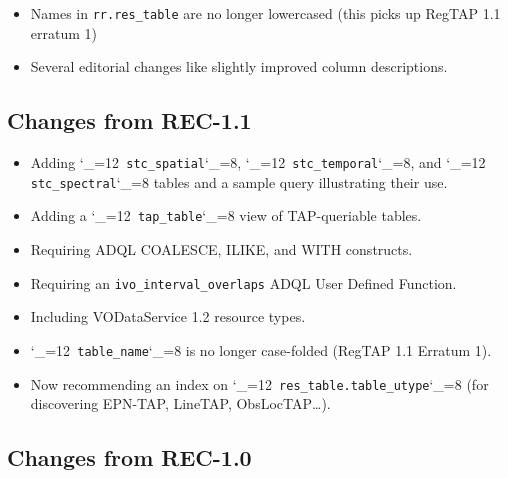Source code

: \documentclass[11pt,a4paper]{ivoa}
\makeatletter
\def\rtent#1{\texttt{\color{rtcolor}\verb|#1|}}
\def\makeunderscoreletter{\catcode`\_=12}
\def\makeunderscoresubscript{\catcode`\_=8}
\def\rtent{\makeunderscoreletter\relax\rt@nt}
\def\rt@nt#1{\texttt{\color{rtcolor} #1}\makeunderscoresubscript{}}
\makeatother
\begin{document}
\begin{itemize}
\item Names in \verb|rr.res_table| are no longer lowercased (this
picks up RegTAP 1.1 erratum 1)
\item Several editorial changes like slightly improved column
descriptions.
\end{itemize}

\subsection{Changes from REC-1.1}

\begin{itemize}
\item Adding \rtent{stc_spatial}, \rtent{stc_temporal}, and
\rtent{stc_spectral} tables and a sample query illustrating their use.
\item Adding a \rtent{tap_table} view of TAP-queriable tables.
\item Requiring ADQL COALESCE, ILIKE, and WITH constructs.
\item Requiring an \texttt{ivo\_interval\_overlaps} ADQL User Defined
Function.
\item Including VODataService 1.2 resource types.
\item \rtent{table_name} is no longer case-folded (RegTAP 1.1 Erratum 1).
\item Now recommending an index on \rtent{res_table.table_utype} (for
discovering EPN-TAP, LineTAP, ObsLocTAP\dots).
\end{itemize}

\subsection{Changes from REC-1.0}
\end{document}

Exercise prompt:
All that should be written out is the stretch of lines above between the one holding "illustrating their use." and the one holding "ADQL User Defined", inclusive, exactly as given.

Solution:
\rtent{stc_spectral} tables and a sample query illustrating their use.
\item Adding a \rtent{tap_table} view of TAP-queriable tables.
\item Requiring ADQL COALESCE, ILIKE, and WITH constructs.
\item Requiring an \texttt{ivo\_interval\_overlaps} ADQL User Defined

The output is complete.